- [Task description]
Take every line in the entries that includes the word "style" and copy it.
(Exercise data Opens)
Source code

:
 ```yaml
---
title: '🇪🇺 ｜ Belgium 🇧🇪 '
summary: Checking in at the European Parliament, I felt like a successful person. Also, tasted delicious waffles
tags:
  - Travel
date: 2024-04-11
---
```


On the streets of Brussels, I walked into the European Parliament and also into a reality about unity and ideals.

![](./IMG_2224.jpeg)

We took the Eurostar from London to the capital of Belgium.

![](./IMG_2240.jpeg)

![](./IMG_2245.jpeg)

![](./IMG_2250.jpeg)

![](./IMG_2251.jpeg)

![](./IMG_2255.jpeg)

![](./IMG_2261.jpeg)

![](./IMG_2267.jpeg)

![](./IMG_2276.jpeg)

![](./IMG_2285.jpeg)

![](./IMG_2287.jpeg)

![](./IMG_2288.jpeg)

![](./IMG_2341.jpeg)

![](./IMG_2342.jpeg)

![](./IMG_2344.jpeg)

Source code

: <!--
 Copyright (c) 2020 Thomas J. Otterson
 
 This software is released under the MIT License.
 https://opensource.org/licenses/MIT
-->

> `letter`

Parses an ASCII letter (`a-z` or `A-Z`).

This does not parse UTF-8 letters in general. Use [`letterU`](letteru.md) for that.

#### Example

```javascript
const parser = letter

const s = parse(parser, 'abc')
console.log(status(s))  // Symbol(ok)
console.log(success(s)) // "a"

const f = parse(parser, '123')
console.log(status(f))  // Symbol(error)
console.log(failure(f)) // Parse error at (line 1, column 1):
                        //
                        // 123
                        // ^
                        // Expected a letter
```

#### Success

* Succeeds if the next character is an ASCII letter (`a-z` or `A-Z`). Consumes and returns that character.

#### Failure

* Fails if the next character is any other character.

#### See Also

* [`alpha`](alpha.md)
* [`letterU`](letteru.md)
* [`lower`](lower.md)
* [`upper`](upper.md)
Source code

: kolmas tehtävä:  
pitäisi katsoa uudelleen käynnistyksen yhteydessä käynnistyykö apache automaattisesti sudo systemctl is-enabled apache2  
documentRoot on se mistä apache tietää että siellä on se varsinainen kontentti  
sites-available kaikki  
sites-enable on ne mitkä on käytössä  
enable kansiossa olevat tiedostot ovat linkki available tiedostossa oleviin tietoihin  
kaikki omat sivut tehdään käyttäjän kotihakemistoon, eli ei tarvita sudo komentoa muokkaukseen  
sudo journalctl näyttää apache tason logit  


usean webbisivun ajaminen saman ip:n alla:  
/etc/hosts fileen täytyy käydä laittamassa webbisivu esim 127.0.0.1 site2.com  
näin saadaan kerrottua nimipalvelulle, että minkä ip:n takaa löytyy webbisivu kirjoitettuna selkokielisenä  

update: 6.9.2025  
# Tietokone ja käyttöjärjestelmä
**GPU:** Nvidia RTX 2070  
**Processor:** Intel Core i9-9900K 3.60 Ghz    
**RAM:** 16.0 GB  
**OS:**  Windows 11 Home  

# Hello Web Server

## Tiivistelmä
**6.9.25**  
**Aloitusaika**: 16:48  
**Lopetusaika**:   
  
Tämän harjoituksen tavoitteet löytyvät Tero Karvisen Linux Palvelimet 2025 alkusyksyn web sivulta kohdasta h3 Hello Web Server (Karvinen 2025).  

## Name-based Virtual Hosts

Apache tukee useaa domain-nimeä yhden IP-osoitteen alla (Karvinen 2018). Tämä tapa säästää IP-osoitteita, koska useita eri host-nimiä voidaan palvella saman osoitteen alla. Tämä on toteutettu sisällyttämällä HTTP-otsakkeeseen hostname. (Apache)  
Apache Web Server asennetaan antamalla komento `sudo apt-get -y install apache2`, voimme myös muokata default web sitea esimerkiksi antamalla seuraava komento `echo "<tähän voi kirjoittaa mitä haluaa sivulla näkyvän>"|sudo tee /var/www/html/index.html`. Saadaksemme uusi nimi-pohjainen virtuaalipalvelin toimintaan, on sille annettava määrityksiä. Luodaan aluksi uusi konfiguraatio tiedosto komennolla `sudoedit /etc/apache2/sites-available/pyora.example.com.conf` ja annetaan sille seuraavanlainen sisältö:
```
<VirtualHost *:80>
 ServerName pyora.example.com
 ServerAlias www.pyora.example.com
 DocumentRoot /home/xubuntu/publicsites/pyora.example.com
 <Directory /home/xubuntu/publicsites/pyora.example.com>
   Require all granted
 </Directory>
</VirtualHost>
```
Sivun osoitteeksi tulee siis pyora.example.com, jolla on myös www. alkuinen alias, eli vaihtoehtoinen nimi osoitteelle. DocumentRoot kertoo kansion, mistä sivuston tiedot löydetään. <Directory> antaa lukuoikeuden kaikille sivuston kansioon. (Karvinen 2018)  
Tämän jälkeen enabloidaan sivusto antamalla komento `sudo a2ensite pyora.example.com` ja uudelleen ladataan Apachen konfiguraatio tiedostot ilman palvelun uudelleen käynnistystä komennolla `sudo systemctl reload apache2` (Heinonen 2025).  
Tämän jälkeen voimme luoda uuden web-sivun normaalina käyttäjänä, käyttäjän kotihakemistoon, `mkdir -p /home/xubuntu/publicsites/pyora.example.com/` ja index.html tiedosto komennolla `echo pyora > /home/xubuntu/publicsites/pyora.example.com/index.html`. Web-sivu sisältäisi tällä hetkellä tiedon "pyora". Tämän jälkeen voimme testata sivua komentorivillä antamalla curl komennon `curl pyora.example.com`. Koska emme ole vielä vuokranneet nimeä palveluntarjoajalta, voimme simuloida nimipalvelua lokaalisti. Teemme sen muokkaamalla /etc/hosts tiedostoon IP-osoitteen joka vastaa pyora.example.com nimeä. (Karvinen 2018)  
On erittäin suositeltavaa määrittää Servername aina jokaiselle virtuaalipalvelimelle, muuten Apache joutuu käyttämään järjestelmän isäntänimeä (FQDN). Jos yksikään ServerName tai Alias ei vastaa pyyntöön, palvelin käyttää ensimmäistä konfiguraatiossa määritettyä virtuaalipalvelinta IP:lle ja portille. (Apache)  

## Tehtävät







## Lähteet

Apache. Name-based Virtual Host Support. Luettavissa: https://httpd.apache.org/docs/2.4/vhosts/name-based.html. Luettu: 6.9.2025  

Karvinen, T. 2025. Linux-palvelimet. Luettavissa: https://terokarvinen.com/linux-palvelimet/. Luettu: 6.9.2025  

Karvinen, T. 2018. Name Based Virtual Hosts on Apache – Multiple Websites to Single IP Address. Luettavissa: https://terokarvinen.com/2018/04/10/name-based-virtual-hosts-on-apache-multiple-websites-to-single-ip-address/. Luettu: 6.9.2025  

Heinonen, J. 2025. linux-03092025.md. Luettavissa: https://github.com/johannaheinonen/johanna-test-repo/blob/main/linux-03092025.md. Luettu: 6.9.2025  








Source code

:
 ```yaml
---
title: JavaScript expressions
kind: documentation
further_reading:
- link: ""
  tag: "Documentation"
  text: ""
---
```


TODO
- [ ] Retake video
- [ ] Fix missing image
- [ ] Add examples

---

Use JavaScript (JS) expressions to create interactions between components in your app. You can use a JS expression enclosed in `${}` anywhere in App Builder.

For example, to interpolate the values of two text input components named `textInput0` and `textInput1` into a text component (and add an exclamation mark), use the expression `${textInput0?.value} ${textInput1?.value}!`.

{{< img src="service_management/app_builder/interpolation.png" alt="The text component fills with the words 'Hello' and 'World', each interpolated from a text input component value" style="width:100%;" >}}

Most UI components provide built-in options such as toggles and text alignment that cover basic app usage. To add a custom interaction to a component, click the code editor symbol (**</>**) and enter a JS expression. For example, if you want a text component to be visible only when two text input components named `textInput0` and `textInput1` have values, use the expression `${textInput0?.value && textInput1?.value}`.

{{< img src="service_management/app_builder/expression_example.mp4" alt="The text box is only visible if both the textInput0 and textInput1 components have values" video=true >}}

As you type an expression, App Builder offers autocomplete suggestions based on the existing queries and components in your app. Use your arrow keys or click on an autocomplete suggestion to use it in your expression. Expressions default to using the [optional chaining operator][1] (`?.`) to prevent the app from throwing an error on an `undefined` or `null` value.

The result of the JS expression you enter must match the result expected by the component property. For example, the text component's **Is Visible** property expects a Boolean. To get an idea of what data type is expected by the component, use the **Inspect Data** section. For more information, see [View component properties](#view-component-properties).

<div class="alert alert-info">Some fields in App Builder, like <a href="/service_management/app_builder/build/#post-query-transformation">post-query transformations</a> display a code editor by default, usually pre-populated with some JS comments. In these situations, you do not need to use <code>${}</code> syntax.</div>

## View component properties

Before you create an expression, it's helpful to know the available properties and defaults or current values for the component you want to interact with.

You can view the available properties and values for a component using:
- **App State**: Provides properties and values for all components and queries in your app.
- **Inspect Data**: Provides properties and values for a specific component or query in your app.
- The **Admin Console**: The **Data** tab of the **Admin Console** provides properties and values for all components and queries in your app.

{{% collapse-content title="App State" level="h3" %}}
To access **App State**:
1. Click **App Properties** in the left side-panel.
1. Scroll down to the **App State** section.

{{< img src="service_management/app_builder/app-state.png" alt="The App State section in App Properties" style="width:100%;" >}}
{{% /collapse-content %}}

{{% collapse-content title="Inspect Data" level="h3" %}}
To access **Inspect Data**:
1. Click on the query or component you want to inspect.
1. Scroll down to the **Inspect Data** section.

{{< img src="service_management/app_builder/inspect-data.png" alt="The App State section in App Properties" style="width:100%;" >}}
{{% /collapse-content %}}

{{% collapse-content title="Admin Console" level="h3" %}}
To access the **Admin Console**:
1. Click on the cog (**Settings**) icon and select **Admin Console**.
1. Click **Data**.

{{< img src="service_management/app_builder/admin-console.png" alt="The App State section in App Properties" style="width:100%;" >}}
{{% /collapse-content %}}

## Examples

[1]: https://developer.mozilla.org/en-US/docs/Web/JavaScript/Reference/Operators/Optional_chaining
(Exercise data Closes)
- [Written response]
{{< img src="service_management/app_builder/interpolation.png" alt="The text component fills with the words 'Hello' and 'World', each interpolated from a text input component value" style="width:100%;" >}}
{{< img src="service_management/app_builder/app-state.png" alt="The App State section in App Properties" style="width:100%;" >}}
{{< img src="service_management/app_builder/inspect-data.png" alt="The App State section in App Properties" style="width:100%;" >}}
{{< img src="service_management/app_builder/admin-console.png" alt="The App State section in App Properties" style="width:100%;" >}}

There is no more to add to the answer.